Bowel dysfunction, particularly constipation, is not uncommon in MS. Less frequently, or even just as isolated events, diarrhea or even bowel incontinence can occur. These symptoms can usually be managed by good habits related to diet, bowel schedule, fluid intake, and activity, as well as through medication. As a new symptom, it is very important that any change in bowel function should be evaluated by a physician to rule out non MS causes of the symptom.
Constipation
Bowel dysfunction in MS most commonly presents as constipation. Constipation in MS is caused by interruption of neural pathways which influence internal and external anal sphincters, as well as the normal function of the gut. Decreased mobility and activity can aggravate this condition, as can poor hydration. A regular pattern of elimination can be encouraged and bowel retraining is possible. Strategies toward this aim include increased intake of fluid, and establishing a regular time for defecation 20 to 30 minutes after a meal, at the same time each day. Along with added fluid intake, supplementary fibre and bulk forming agents may be helpful as well as stool softeners. Laxatives should be used only as a last resort as they tend to become less effective over time, requiring greater dosages to achieve the same results.
Bowel Diarrhea and Incontinence
Fecal incontinence can be the result of impaction with overflow of bowel contents around obstruction. The treatment for this is first to eliminate the obstruction (enema and digital disimpaction, may be necessary) and then to address the underlying cause, namely constipation.
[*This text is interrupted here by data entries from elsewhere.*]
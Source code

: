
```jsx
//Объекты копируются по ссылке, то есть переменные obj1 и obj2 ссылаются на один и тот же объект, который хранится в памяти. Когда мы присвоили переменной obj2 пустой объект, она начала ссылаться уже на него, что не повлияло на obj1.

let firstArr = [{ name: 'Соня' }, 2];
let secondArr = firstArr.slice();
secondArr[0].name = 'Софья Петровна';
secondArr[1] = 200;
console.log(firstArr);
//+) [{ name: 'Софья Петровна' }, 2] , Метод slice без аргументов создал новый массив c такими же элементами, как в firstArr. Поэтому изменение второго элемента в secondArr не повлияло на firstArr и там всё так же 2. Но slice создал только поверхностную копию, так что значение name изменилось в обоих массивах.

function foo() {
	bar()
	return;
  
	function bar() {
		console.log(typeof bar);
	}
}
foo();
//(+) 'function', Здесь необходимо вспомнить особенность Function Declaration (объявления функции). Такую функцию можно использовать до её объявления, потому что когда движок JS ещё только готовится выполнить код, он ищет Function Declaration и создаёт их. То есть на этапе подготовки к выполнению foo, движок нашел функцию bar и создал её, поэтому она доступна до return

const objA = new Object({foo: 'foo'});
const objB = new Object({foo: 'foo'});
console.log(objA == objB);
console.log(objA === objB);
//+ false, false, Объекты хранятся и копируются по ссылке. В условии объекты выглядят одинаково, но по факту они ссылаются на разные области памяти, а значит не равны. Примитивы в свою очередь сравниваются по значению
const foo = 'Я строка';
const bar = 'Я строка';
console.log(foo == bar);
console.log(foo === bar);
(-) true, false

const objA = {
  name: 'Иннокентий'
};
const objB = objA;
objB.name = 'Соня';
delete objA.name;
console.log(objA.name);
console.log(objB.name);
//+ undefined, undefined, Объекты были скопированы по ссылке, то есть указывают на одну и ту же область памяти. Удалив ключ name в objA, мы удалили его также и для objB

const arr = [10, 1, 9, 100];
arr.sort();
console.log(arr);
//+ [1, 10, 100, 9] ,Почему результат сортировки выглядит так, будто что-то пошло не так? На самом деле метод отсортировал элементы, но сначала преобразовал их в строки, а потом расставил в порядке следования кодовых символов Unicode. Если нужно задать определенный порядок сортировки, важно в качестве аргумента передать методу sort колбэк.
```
When it occurs in the absence of constipation and obstruction, reviewing diet to eliminate spicy and irritating foods may be helpful. As with any change in bowel activity, other causes of bowel dysfunction not related to MS should be ruled out by a qualified physician.
Key Healthcare Professionals:
Family physician, MS nurse, nutritionist, pharmacist or if required, a gastroenterologist
Symptom Management:
Any change in bowel habit should be assessed to rule out non-MS causes, and age appropriate bowel screening should be done.
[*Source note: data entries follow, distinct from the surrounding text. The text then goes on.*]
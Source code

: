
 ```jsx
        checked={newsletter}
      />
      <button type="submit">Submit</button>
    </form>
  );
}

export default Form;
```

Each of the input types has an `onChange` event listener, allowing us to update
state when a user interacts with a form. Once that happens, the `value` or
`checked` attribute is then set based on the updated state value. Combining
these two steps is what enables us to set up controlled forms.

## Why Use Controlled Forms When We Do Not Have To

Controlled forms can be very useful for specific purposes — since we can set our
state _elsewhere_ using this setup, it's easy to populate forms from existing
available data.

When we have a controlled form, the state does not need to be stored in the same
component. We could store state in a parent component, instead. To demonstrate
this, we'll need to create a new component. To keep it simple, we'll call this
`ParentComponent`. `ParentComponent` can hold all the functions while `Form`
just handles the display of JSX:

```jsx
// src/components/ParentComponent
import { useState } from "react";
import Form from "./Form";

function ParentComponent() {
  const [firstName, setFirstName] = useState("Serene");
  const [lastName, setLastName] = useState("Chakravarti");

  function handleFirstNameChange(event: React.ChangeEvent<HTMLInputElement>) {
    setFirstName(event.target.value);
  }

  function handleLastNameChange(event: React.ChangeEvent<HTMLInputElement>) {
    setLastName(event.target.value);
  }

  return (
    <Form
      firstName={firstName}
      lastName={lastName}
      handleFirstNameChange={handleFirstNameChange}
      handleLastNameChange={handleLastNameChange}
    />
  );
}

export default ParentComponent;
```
Most people can develop an improved bowel performance within 3-4 weeks of introduction of the suggested interventions. 'Normal' bowel function is not defined by a daily bowel movement but rather by a regular routine that is under one’s control.
Pharmacologic interventions should be used as a last resort and can include both bulk and fiber agents, stool softeners, as well as lubricants, and stimulants.